Re: [PATCH v7 2/2] perf/core: add mux switch to skip to the current CPU's events list on mux interrupt
From: Alexey Budankov
Date: Wed Aug 23 2017 - 14:12:44 EST
On 23.08.2017 14:54, Alexander Shishkin wrote:
> Alexey Budankov <alexey.budankov@xxxxxxxxxxxxxxx> writes:
>
>> This patch implements mux switch that triggers skipping to the
>> current CPU's events list at mulitplexing hrtimer interrupt
>> handler as well as adoption of the switch in the existing
>> implementation.
>>
>> perf_event_groups_iterate_cpu() API is introduced to implement
>> iteration thru the certain CPU groups list skipping groups
>
> "through"
>
>> allocated for the other CPUs.
>>
>> Signed-off-by: Alexey Budankov <alexey.budankov@xxxxxxxxxxxxxxx>
>> ---
>> kernel/events/core.c | 193 ++++++++++++++++++++++++++++++++++++---------------
>> 1 file changed, 137 insertions(+), 56 deletions(-)
>>
>> diff --git a/kernel/events/core.c b/kernel/events/core.c
>> index 08ccfb2..aeb0f81 100644
>> --- a/kernel/events/core.c
>> +++ b/kernel/events/core.c
>> @@ -556,11 +556,11 @@ void perf_sample_event_took(u64 sample_len_ns)

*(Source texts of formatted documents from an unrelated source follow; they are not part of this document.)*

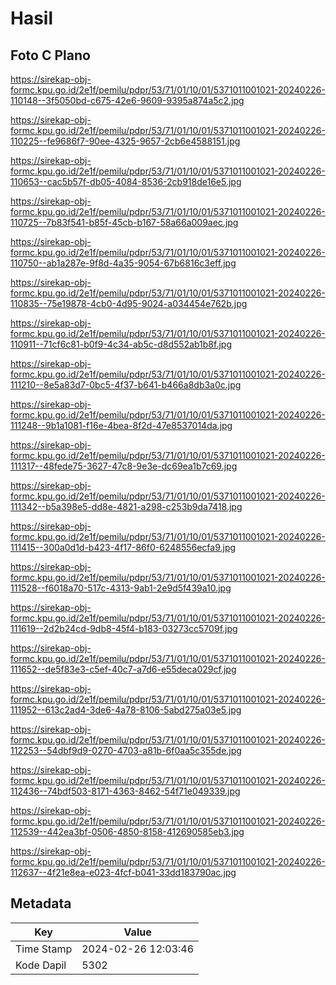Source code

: # Hasil

## Foto C Plano

https://sirekap-obj-formc.kpu.go.id/2e1f/pemilu/pdpr/53/71/01/10/01/5371011001021-20240226-110148--3f5050bd-c675-42e6-9609-9395a874a5c2.jpg

https://sirekap-obj-formc.kpu.go.id/2e1f/pemilu/pdpr/53/71/01/10/01/5371011001021-20240226-110225--fe9686f7-90ee-4325-9657-2cb6e4588151.jpg

https://sirekap-obj-formc.kpu.go.id/2e1f/pemilu/pdpr/53/71/01/10/01/5371011001021-20240226-110653--cac5b57f-db05-4084-8536-2cb918de16e5.jpg

https://sirekap-obj-formc.kpu.go.id/2e1f/pemilu/pdpr/53/71/01/10/01/5371011001021-20240226-110725--7b83f541-b85f-45cb-b167-58a66a009aec.jpg

https://sirekap-obj-formc.kpu.go.id/2e1f/pemilu/pdpr/53/71/01/10/01/5371011001021-20240226-110750--ab1a287e-9f8d-4a35-9054-67b6816c3eff.jpg

https://sirekap-obj-formc.kpu.go.id/2e1f/pemilu/pdpr/53/71/01/10/01/5371011001021-20240226-110835--75e19878-4cb0-4d95-9024-a034454e762b.jpg

https://sirekap-obj-formc.kpu.go.id/2e1f/pemilu/pdpr/53/71/01/10/01/5371011001021-20240226-110911--71cf6c81-b0f9-4c34-ab5c-d8d552ab1b8f.jpg

https://sirekap-obj-formc.kpu.go.id/2e1f/pemilu/pdpr/53/71/01/10/01/5371011001021-20240226-111210--8e5a83d7-0bc5-4f37-b641-b466a8db3a0c.jpg

https://sirekap-obj-formc.kpu.go.id/2e1f/pemilu/pdpr/53/71/01/10/01/5371011001021-20240226-111248--9b1a1081-f16e-4bea-8f2d-47e8537014da.jpg

https://sirekap-obj-formc.kpu.go.id/2e1f/pemilu/pdpr/53/71/01/10/01/5371011001021-20240226-111317--48fede75-3627-47c8-9e3e-dc69ea1b7c69.jpg

https://sirekap-obj-formc.kpu.go.id/2e1f/pemilu/pdpr/53/71/01/10/01/5371011001021-20240226-111342--b5a398e5-dd8e-4821-a298-c253b9da7418.jpg

https://sirekap-obj-formc.kpu.go.id/2e1f/pemilu/pdpr/53/71/01/10/01/5371011001021-20240226-111415--300a0d1d-b423-4f17-86f0-6248556ecfa9.jpg

https://sirekap-obj-formc.kpu.go.id/2e1f/pemilu/pdpr/53/71/01/10/01/5371011001021-20240226-111528--f6018a70-517c-4313-9ab1-2e9d5f439a10.jpg

https://sirekap-obj-formc.kpu.go.id/2e1f/pemilu/pdpr/53/71/01/10/01/5371011001021-20240226-111619--2d2b24cd-9db8-45f4-b183-03273cc5709f.jpg

https://sirekap-obj-formc.kpu.go.id/2e1f/pemilu/pdpr/53/71/01/10/01/5371011001021-20240226-111652--de5f83e3-c5ef-40c7-a7d6-e55deca029cf.jpg

https://sirekap-obj-formc.kpu.go.id/2e1f/pemilu/pdpr/53/71/01/10/01/5371011001021-20240226-111952--613c2ad4-3de6-4a78-8106-5abd275a03e5.jpg

https://sirekap-obj-formc.kpu.go.id/2e1f/pemilu/pdpr/53/71/01/10/01/5371011001021-20240226-112253--54dbf9d9-0270-4703-a81b-6f0aa5c355de.jpg

https://sirekap-obj-formc.kpu.go.id/2e1f/pemilu/pdpr/53/71/01/10/01/5371011001021-20240226-112436--74bdf503-8171-4363-8462-54f71e049339.jpg

https://sirekap-obj-formc.kpu.go.id/2e1f/pemilu/pdpr/53/71/01/10/01/5371011001021-20240226-112539--442ea3bf-0506-4850-8158-412690585eb3.jpg

https://sirekap-obj-formc.kpu.go.id/2e1f/pemilu/pdpr/53/71/01/10/01/5371011001021-20240226-112637--4f21e8ea-e023-4fcf-b041-33dd183790ac.jpg


## Metadata

| Key        | Value               |
| ---------- | ------------------- |
| Time Stamp | 2024-02-26 12:03:46 |
| Kode Dapil | 5302                |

>> static atomic64_t perf_event_id;
>>
>> static void cpu_ctx_sched_out(struct perf_cpu_context *cpuctx,
>> - enum event_type_t event_type);
>> + enum event_type_t event_type, int mux);
>>
>> static void cpu_ctx_sched_in(struct perf_cpu_context *cpuctx,
>> enum event_type_t event_type,
>> - struct task_struct *task);
>> + struct task_struct *task, int mux);
>>
>> static void update_context_time(struct perf_event_context *ctx);
>> static u64 perf_event_time(struct perf_event *event);
>> @@ -702,6 +702,7 @@ static void perf_cgroup_switch(struct task_struct *task, int mode)

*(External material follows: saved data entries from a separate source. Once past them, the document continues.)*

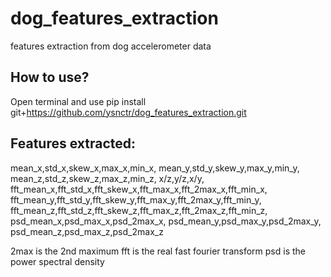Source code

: # dog_features_extraction
features extraction from dog accelerometer data
## How to use?
Open terminal and use pip install git+https://github.com/ysnctr/dog_features_extraction.git

## Features extracted:
mean_x,std_x,skew_x,max_x,min_x,
mean_y,std_y,skew_y,max_y,min_y,
mean_z,std_z,skew_z,max_z,min_z,
x/z,y/z,x/y,
fft_mean_x,fft_std_x,fft_skew_x,fft_max_x,fft_2max_x,fft_min_x,
fft_mean_y,fft_std_y,fft_skew_y,fft_max_y,fft_2max_y,fft_min_y,
fft_mean_z,fft_std_z,fft_skew_z,fft_max_z,fft_2max_z,fft_min_z,
psd_mean_x,psd_max_x,psd_2max_x,
psd_mean_y,psd_max_y,psd_2max_y,
psd_mean_z,psd_max_z,psd_2max_z

2max is the 2nd maximum
fft is the real fast fourier transform
psd is the power spectral density
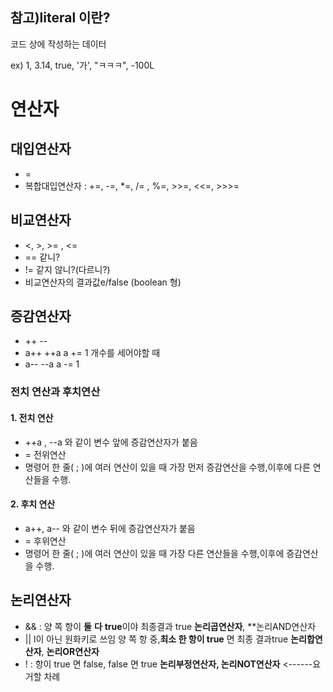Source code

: ## 참고)literal 이란?

코드 상에 작성하는 데이터

ex) 1, 3.14, true, '가', "ㅋㅋㅋ", -100L



# 연산자



## 대입연산자

* =
* 복합대입연산자 : +=, -=, *=, /= , %=, >>=, <<=, >>>=



## 비교연산자

*  <,  >, >= , <=
*  ==  같니?
*  !=  같지 않니?(다르니?)
*  비교연산자의 결과값e/false (boolean 형)

## 증감연산자

* ++ --
* a++  ++a   a += 1        개수를 세어야할 때
* a--       --a   a -= 1      



### 전치 연산과 후치연산

#### 1. 전치 연산 

*   ++a ,  --a  와 같이 변수 앞에 증감연산자가 붙음
*   = 전위연산
*   명령어 한 줄( ; )에 여러 연산이 있을 때 가장 먼저 증감연산을 수행,이후에 다른 연산들을 수행.

#### 2. 후치 연산

*  a++,    a-- 와 같이 변수 뒤에 증감연산자가 붙음
*  = 후위연산
*  명령어 한 줄( ; )에 여러 연산이 있을 때 가장 다른 연산들을 수행,이후에 증감연산을 수행.



## 논리연산자

* &&  : 양 쪽 항이 **둘** **다** **true**이야 최종결과 true  **논리곱연산자**, **논리AND연산자
* ||   l이 아닌 원화키로 쓰임   양 쪽 항 중,**최소 한 항이 true** 면 최종 결과true **논리합연산자**, **논리OR연산자**
* !   : 항이 true 면 false, false 면 true   **논리부정연산자, 논리NOT연산자**   <------요거할 차례
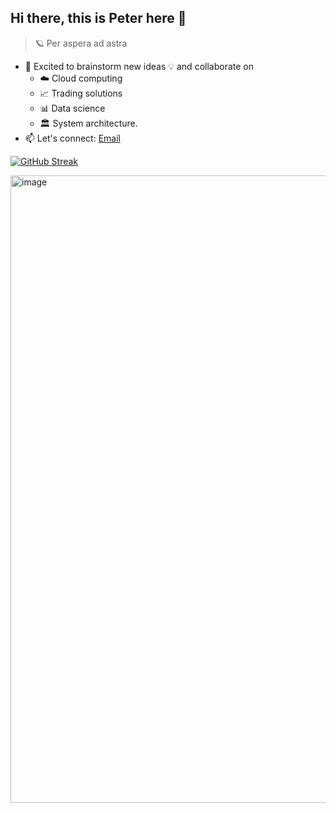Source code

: ## Hi there, this is Peter here 👋

>🪐 Per aspera ad astra
-    💬 Excited to brainstorm new ideas 💡 and collaborate on  
     - ☁️ Cloud computing 
     - 📈 Trading solutions
     - 📊 Data science
     - 🏛️ System architecture.
-    📫 Let's connect: [Email](mailto:peter@algo724.com)

[![GitHub Streak](https://streak-stats.demolab.com?user=petercool&theme=tokyonight-duo&hide_border=true&exclude_days=Sun%2CSat)](https://git.io/streak-stats)

<img width="1004" alt="image" src="https://github.com/user-attachments/assets/eed0d121-32fd-4ffd-bd44-4faaccee4a1a">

>> struct perf_cpu_context *cpuctx;
>> struct list_head *list;
>> unsigned long flags;
>> + int mux = 0;
>>
>> /*
>> * Disable interrupts and preemption to avoid this CPU's
>> @@ -717,7 +718,7 @@ static void perf_cgroup_switch(struct task_struct *task, int mode)
>> perf_pmu_disable(cpuctx->ctx.pmu);
>>
>> if (mode & PERF_CGROUP_SWOUT) {
>> - cpu_ctx_sched_out(cpuctx, EVENT_ALL);
>> + cpu_ctx_sched_out(cpuctx, EVENT_ALL, mux);
>> /*
>> * must not be done before ctxswout due
>> * to event_filter_match() in event_sched_out()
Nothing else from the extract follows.